Frigo and Johnson's paper, on page 6, spells out how to tap into the in-place transpose routines: create a rank-0 transform of vector rank 2 using transposed vector strides. I had to bug Matteo Frigo twice (nice guy!) to figure out how to accomplish this using the guru interface.
A C99 solution capable of handling the double
-valued either row major or column major case looks like:
#include <assert.h>
#include <ctype.h>
#include <fftw3.h>
fftw_plan plan_transpose(char storage_type,
int rows,
int cols,
double *in,
double *out)
{
const unsigned flags = FFTW_ESTIMATE; /* Do not destroy input */
fftw_iodim howmany_dims[2];
switch (toupper(storage_type)) {
case 'R':
howmany_dims[0].n = rows;
howmany_dims[0].is = cols;
howmany_dims[0].os = 1;
howmany_dims[1].n = cols;
howmany_dims[1].is = 1;
howmany_dims[1].os = rows;
break;
case 'C':
howmany_dims[0].n = rows;
howmany_dims[0].is = 1;
howmany_dims[0].os = cols;
howmany_dims[1].n = cols;
howmany_dims[1].is = rows;
howmany_dims[1].os = 1;
break;
default:
return NULL;
}
const int howmany_rank = sizeof(howmany_dims)/sizeof(howmany_dims[0]);
return fftw_plan_guru_r2r(/*rank*/0, /*dims*/NULL,
howmany_rank, howmany_dims,
in, out, /*kind*/NULL, flags);
}
You can get a better performing plan if you're willing to use
flags = FFTW_MEASURE
or its big brothers. I chose to use
FFTW_ESTIMATE
in the sample above because I didn't want the planning process to destroy the input array.

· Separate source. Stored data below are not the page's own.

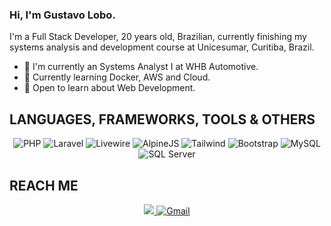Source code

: ### Hi, I'm Gustavo Lobo.

I'm a Full Stack Developer, 20 years old, Brazilian, currently finishing my systems analysis and development course at Unicesumar, Curitiba, Brazil.

- 💎 I'm currently an Systems Analyst I at WHB Automotive.
- 🌱 Currently learning Docker, AWS and Cloud.
- 💬 Open to learn about Web Development.

## **LANGUAGES, FRAMEWORKS, TOOLS & OTHERS**
<p align="center">
  <img alt="PHP" src="https://img.shields.io/badge/PHP-777BB4?style=for-the-badge&logo=php&logoColor=white"/>
  <img alt="Laravel" src="https://img.shields.io/badge/Laravel-FF2D20?style=for-the-badge&logo=laravel&logoColor=white"/>
  <img alt="Livewire" src="https://img.shields.io/badge/livewire-4e56a6?style=for-the-badge&logo=livewire&logoColor=white"/>
  <img alt="AlpineJS" src="https://img.shields.io/badge/Alpine%20JS-8BC0D0?style=for-the-badge&logo=alpinedotjs&logoColor=black"/>
  <img alt="Tailwind" src="https://img.shields.io/badge/Tailwind_CSS-38B2AC?style=for-the-badge&logo=tailwind-css&logoColor=white"/>
  <img alt="Bootstrap" src="https://img.shields.io/badge/Bootstrap%20-563D7C?style=for-the-badge&logo=bootstrap&logoColor=white"/>
  <img alt="MySQL" src="https://img.shields.io/badge/MySQL-005C84?style=for-the-badge&logo=mysql&logoColor=white">
  <img alt="SQL Server" src="https://img.shields.io/badge/SQL%20Server-CC2927?style=for-the-badge&logo=microsoft%20sql%20server&logoColor=white">
</p>

## **REACH ME**
<p align="center">
  <a href= "https://www.linkedin.com/in/gustavo-lobo" target="__blank"><img src="https://img.shields.io/badge/LinkedIn-0077B5?style=for-the-badge&logo=linkedin&logoColor=white"</a>
  <a href= "mailto:gustavoqe.75@gmail.com" target="__blank"><img alt="Gmail" src="https://img.shields.io/badge/Gmail-D14836?style=for-the-badge&logo=gmail&logoColor=white"/></a>
</p>
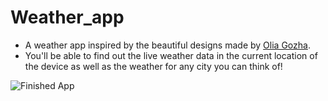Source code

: 
# Weather_app

 * A weather app inspired by the beautiful designs made by [Olia Gozha](https://dribbble.com/shots/4663154-).
 * You'll be able to find out the live weather data in the current location of the device as well as the weather for any city you can think of!

![Finished App](https://github.com/londonappbrewery/Images/blob/master/clima-demo.gif)
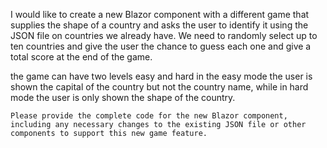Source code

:  I would like to create a new Blazor component with a different game that supplies the shape of a country and asks the user to identify it using the JSON file on countries we already have. We need to randomly select up to ten countries and give the user the chance to guess each one and give a total score at the end of the game.

  the game can have two levels easy and hard in the easy mode the user is shown the capital of the country but not the country name, while in hard mode the user is only shown the shape of the country.

    Please provide the complete code for the new Blazor component, including any necessary changes to the existing JSON file or other components to support this new game feature.

    
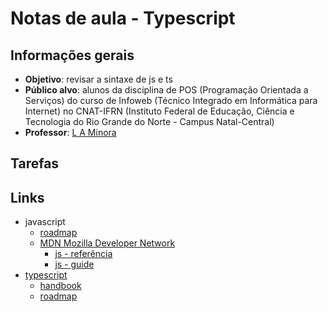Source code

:# Notas de aula - Typescript

## Informações gerais
- **Objetivo**: revisar a sintaxe de js e ts
- **Público alvo**: alunos da disciplina de POS (Programação Orientada a Serviços) do curso de Infoweb (Técnico Integrado em Informática para Internet) no CNAT-IFRN (Instituto Federal de Educação, Ciência e Tecnologia do Rio Grande do Norte - Campus Natal-Central)
- **Professor**: [L A Minora](https://github.com/leonardo-minora/)

## Tarefas

## Links
- javascript
  - [roadmap](https://roadmap.sh/javascript)
  - [MDN Mozilla Developer Network](https://developer.mozilla.org/pt-BR/)
    - [js - referência](https://developer.mozilla.org/en-US/docs/Web/JavaScript)
    - [js - guide](https://developer.mozilla.org/en-US/docs/Learn/JavaScript)
- [typescript](https://www.typescriptlang.org/)
  - [handbook](https://www.typescriptlang.org/docs/handbook/intro.html)
  - [roadmap](https://roadmap.sh/typescript)
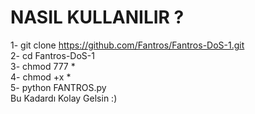 # NASIL KULLANILIR ?
1- git clone https://github.com/Fantros/Fantros-DoS-1.git
<br>2- cd Fantros-DoS-1
<br>3- chmod 777 *
<br>4- chmod +x *
<br>5- python FANTROS.py
<br>Bu Kadardı Kolay Gelsin :)
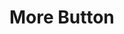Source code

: [//]: # (FIXME: This page needs better screenshots of components. Current are horrible.)

# More Button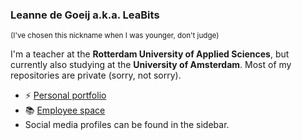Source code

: ### Leanne de Goeij a.k.a. LeaBits
<sup>(I've chosen this nickname when I was younger, don't judge)</sup>

I'm a teacher at the **Rotterdam University of Applied Sciences**, but currently also studying at the **University of Amsterdam**. Most of my repositories are private (sorry, not sorry).

- :zap: [Personal portfolio](https://ldegoeij.nl/)
- :books: [Employee space](https://med.hosted.hr.nl/goelr/)
- Social media profiles can be found in the sidebar.
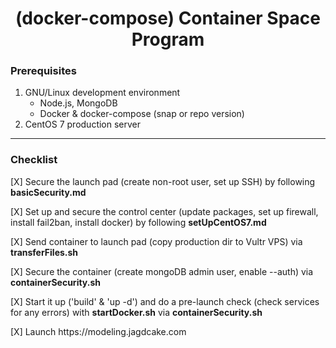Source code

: # <h1 align="center"><span>(docker-compose) </span>Container Space Program</h1>

### Prerequisites

1. GNU/Linux development environment
    + Node.js, MongoDB
    + Docker & docker-compose (snap or repo version)
3. CentOS 7 production server
---
### Checklist

<p>[X]<span> Secure the launch pad (create non-root user, set up SSH) by following <strong>basicSecurity.md</strong></span></p>

<p>[X]<span> Set up and secure the control center (update packages, set up firewall, install fail2ban, install docker) by following <strong>setUpCentOS7.md</strong></span></p>

<p>[X]<span> Send container to launch pad (copy production dir to Vultr VPS) via <strong>transferFiles.sh</strong></span></p>

<p>[X]<span> Secure the container (create mongoDB admin user, enable --auth) via <strong>containerSecurity.sh</strong></span></p>

<p>[X]<span> Start it up ('build' & 'up -d') and do a pre-launch check (check services for any errors) with <strong>startDocker.sh</strong> via <strong>containerSecurity.sh</strong></span></p>

<p>[X]<span> Launch https://modeling.jagdcake.com</span></p>



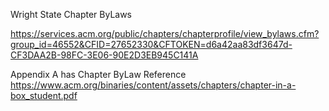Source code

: Wright State Chapter ByLaws  

https://services.acm.org/public/chapters/chapterprofile/view_bylaws.cfm?group_id=46552&CFID=27652330&CFTOKEN=d6a42aa83df3647d-CF3DAA2B-98FC-3E06-90E2D3EB945C141A

Appendix A has Chapter ByLaw Reference  
https://www.acm.org/binaries/content/assets/chapters/chapter-in-a-box_student.pdf
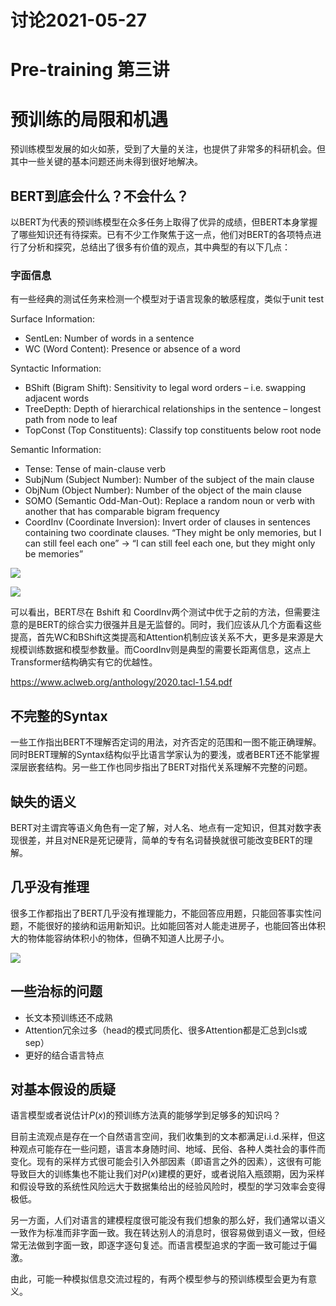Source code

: 讨论2021-05-27
=

# Pre-training 第三讲

# 预训练的局限和机遇
预训练模型发展的如火如荼，受到了大量的关注，也提供了非常多的科研机会。但其中一些关键的基本问题还尚未得到很好地解决。

## BERT到底会什么？不会什么？
以BERT为代表的预训练模型在众多任务上取得了优异的成绩，但BERT本身掌握了哪些知识还有待探索。已有不少工作聚焦于这一点，他们对BERT的各项特点进行了分析和探究，总结出了很多有价值的观点，其中典型的有以下几点：

### 字面信息

有一些经典的测试任务来检测一个模型对于语言现象的敏感程度，类似于unit test

Surface Information:
- SentLen: Number of words in a sentence
- WC (Word Content): Presence or absence of a word


Syntactic Information:
- BShift (Bigram Shift): Sensitivity to legal word orders – i.e. swapping adjacent words
- TreeDepth: Depth of hierarchical relationships in the sentence – longest path from node to leaf
- TopConst (Top Constituents): Classify top constituents below root node

Semantic Information:
- Tense: Tense of main-clause verb
- SubjNum (Subject Number): Number of the subject of the main clause
- ObjNum (Object Number): Number of the object of the main clause
- SOMO (Semantic Odd-Man-Out): Replace a random noun or verb with another that has comparable bigram frequency
- CoordInv (Coordinate Inversion): Invert order of clauses in sentences containing two coordinate clauses. “They might be only memories, but I can still feel each one” -> “I can still feel each one, but they might only be memories”

![](https://i.imgur.com/EQKclki.png)

![](https://i.imgur.com/TPGiPIO.png)

可以看出，BERT尽在 Bshift 和 CoordInv两个测试中优于之前的方法，但需要注意的是BERT的综合实力很强并且是无监督的。同时，我们应该从几个方面看这些提高，首先WC和BShift这类提高和Attention机制应该关系不大，更多是来源是大规模训练数据和模型参数量。而CoordInv则是典型的需要长距离信息，这点上Transformer结构确实有它的优越性。

 https://www.aclweb.org/anthology/2020.tacl-1.54.pdf
 
## 不完整的Syntax

一些工作指出BERT不理解否定词的用法，对齐否定的范围和一图不能正确理解。同时BERT理解的Syntax结构似乎比语言学家认为的要浅，或者BERT还不能掌握深层嵌套结构。另一些工作也同步指出了BERT对指代关系理解不完整的问题。

## 缺失的语义

BERT对主谓宾等语义角色有一定了解，对人名、地点有一定知识，但其对数字表现很差，并且对NER是死记硬背，简单的专有名词替换就很可能改变BERT的理解。

## 几乎没有推理

很多工作都指出了BERT几乎没有推理能力，不能回答应用题，只能回答事实性问题，不能很好的接纳和运用新知识。比如能回答对人能走进房子，也能回答出体积大的物体能容纳体积小的物体，但确不知道人比房子小。


![](https://i.imgur.com/X9eDMm2.png)
## 一些治标的问题
- 长文本预训练还不成熟
- Attention冗余过多（head的模式同质化、很多Attention都是汇总到cls或sep）
- 更好的结合语言特点

## 对基本假设的质疑

语言模型或者说估计$P(x)$的预训练方法真的能够学到足够多的知识吗？

目前主流观点是存在一个自然语言空间，我们收集到的文本都满足i.i.d.采样，但这种观点可能存在一些问题，语言本身随时间、地域、民俗、各种人类社会的事件而变化。现有的采样方式很可能会引入外部因素（即语言之外的因素），这很有可能导致巨大的训练集也不能让我们对$P(x)$建模的更好，或者说陷入瓶颈期，因为采样和假设导致的系统性风险远大于数据集给出的经验风险时，模型的学习效率会变得极低。

另一方面，人们对语言的建模程度很可能没有我们想象的那么好，我们通常以语义一致作为标准而非字面一致。我在转达别人的消息时，很容易做到语义一致，但经常无法做到字面一致，即逐字逐句复述。而语言模型追求的字面一致可能过于偏激。

由此，可能一种模拟信息交流过程的，有两个模型参与的预训练模型会更为有意义。
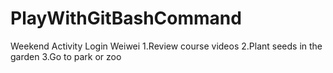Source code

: # PlayWithGitBashCommand

Weekend Activity Login
Weiwei
1.Review course videos
2.Plant seeds in the garden 
3.Go to park or zoo
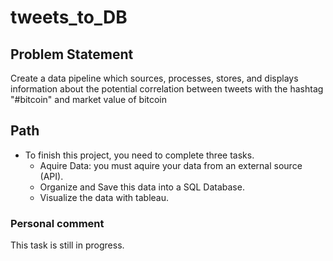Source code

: # tweets_to_DB

## Problem Statement
Create a data pipeline which sources, processes, stores, and displays information about the potential correlation between tweets with the hashtag "#bitcoin" and market value of bitcoin

## Path
- To finish this project, you need to complete three tasks.
  - Aquire Data: you must aquire your data from an external source (API).
  - Organize and Save this data into a SQL Database.
  - Visualize the data with tableau.
  
### Personal comment
This task is still in progress.
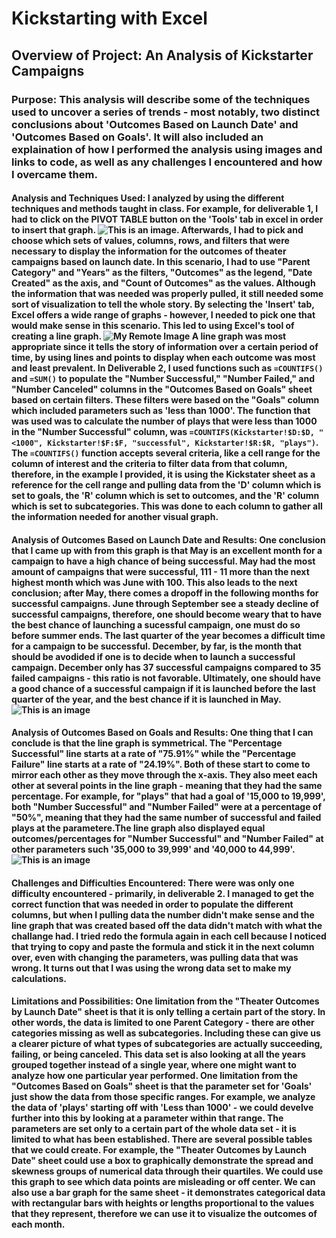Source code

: # Kickstarting with Excel

## Overview of Project: An Analysis of Kickstarter Campaigns

### Purpose: This analysis will describe some of the techniques used to uncover a series of trends - most notably, two distinct conclusions about 'Outcomes Based on Launch Date' and 'Outcomes Based on Goals'. It will also included an explaination of how I performed the analysis using images and links to code, as well as any challenges I encountered and how I overcame them.

#### Analysis and Techniques Used: I analyzed by using the different techniques and methods taught in class. For example, for deliverable 1, I had to click on the PIVOT TABLE button on the 'Tools' tab in excel in order to insert that graph. ![This is an image](file:///Users/carlosmorales/Desktop/Screen%20Shot%202022-05-30%20at%201.25.24%20PM.png). Afterwards, I had to pick and choose which sets of values, columns, rows, and filters that were necessary to display the information for the outcomes of theater campaigns based on launch date. In this scenario, I had to use "Parent Category" and "Years" as the filters, "Outcomes" as the legend, "Date Created" as the axis, and "Count of Outcomes" as the values. Although the information that was needed was properly pulled, it still needed some sort of visualization to tell the whole story. By selecting the 'Insert' tab, Excel offers a wide range of graphs - however, I needed to pick one that would make sense in this scenario. This led to using Excel's tool of creating a line graph. ![My Remote Image](file:///Users/carlosmorales/Desktop/Screen%20Shot%202022-05-30%20at%201.42.44%20PM.png) A line graph was most appropriate since it tells the story of information over a certain period of time, by using lines and points to display when each outcome was most and least prevalent. In Deliverable 2, I used functions such as `=COUNTIFS()` and `=SUM()` to populate the "Number Successful," "Number Failed," and "Number Canceled" columns in the "Outcomes Based on Goals" sheet based on certain filters. These filters were based on the "Goals" column which included parameters such as 'less than 1000'. The function that was used was to calculate the number of plays that were less than 1000 in the "Number Successful" column, was `=COUNTIFS(Kickstarter!$D:$D, "<1000", Kickstarter!$F:$F, "successful", Kickstarter!$R:$R, "plays")`. The `=COUNTIFS()` function accepts several criteria, like a cell range for the column of interest and the criteria to filter data from that column, therefore, in the example I provided, it is using the Kickstater sheet as a reference for the cell range and pulling data from the 'D' column which is set to goals, the 'R' column which is set to outcomes, and the 'R' column which is set to subcategories. This was done to each column to gather all the information needed for another visual graph.

#### Analysis of Outcomes Based on Launch Date and Results: One conclusion that I came up with from this graph is that May is an excellent month for a campaign to have a high chance of being successful. May had the most amount of campaigns that were successful, 111 - 11 more than the next highest month which was June with 100. This also leads to the next conclusion; after May, there comes a dropoff in the following months for successful campaigns. June through September see a steady decline of successful campaigns, therefore, one should become weary that to have the best chance of launching a sucessful campaign, one must do so before summer ends. The last quarter of the year becomes a difficult time for a campaign to be successful. December, by far, is the month that should be avodided if one is to decide when to launch a successful campaign. December only has 37 successful campaigns compared to 35 failed campaigns - this ratio is not favorable. Ultimately, one should have a good chance of a successful campaign if it is launched before the last quarter of the year, and the best chance if it is launched in May. ![This is an image](file:///Users/carlosmorales/Desktop/Data%20Science%20Class%20Folder/Module%201%20-%20Kickstarter%20Analysis/Resources/Theater_Outcomes_vs_Launch_.png)

#### Analysis of Outcomes Based on Goals and Results: One thing that I can conclude is that the line graph is symmetrical. The "Percentage Successful" line starts at a rate of "75.91%" while the "Percentage Failure" line starts at a rate of "24.19%". Both of these start to come to mirror each other as they move through the x-axis. They also meet each other at several points in the line graph - meaning that they had the same percentage. For example, for "plays" that had a goal of '15,000 to 19,999', both "Number Successful" and "Number Failed" were at a percentage of "50%", meaning that they had the same number of successful and failed plays at the parametere.The line graph also displayed equal outcomes/percentages for "Number Successful" and "Number Failed" at other parameters such '35,000 to 39,999' and '40,000 to 44,999'. ![This is an image](file:///Users/carlosmorales/Desktop/Screen%20Shot%202022-06-01%20at%207.59.24%20PM.png)

#### Challenges and Difficulties Encountered: There were was only one difficulty encountered - primarily, in deliverable 2. I managed to get the correct function that was needed in order to populate the different columns, but when I pulling data the number didn't make sense and the line graph that was created based off the data didn't match with what the challange had. I tried redo the formula again in each cell because I noticed that trying to copy and paste the formula and stick it in the next column over, even with changing the parameters, was pulling data that was wrong. It turns out that I was using the wrong data set to make my calculations.

#### Limitations and Possibilities: One limitation from the "Theater Outcomes by Launch Date" sheet is that it is only telling a certain part of the story. In other words, the data is limited to one Parent Category - there are other categories missing as well as subcategories. Including these can give us a clearer picture of what types of subcategories are actually succeeding, failing, or being canceled. This data set is also looking at all the years grouped together instead of a single year, where one might want to analyze how one particular year performed. One limitation from the "Outcomes Based on Goals" sheet is that the parameter set for 'Goals' just show the data from those specific ranges. For example, we analyze the data of 'plays' starting off with 'Less than 1000' - we could develve further into this by looking at a parameter within that range. The parameters are set only to a certain part of the whole data set - it is limited to what has been established. There are several possible tables that we could create. For example, the "Theater Outcomes by Launch Date" sheet could use a box to graphically demonstrate the spread and skewness groups of numerical data through their quartiles. We could use this graph to see which data points are misleading or off center. We can also use a bar graph for the same sheet - it demonstrates categorical data with rectangular bars with heights or lengths proportional to the values that they represent, therefore we can use it to visualize the outcomes of each month.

You use the solution like:
void somelogic()
{
char storage_type = /* One of 'R', 'r', 'C', 'c' */
int rows = /* Number of rows */
int cols = /* Number of columns */
double *in = /* ... */
double *out = /* ... */
/* Plan the transpose once; transpose is in-place iff in == out */
fftw_plan transpose = plan_transpose(storage_type, rows, cols, in, out);
assert(transpose);
/* Execute the plan potentially many times */
fftw_execute(transpose);
/* FFTW New-array Execute functions should be callable, too */
/* Beware of mixing in-place and out-of-place planning and usage */
double *another_in = /* ... */
double *another_out = /* ... */
fftw_execute_r2r(transpose, another_in, another_out);
/* Destroy the plan when completely done */
fftw_destroy_plan(transpose);
}
There are many restrictions around the
the New-array execute interface, so be careful if you go that route.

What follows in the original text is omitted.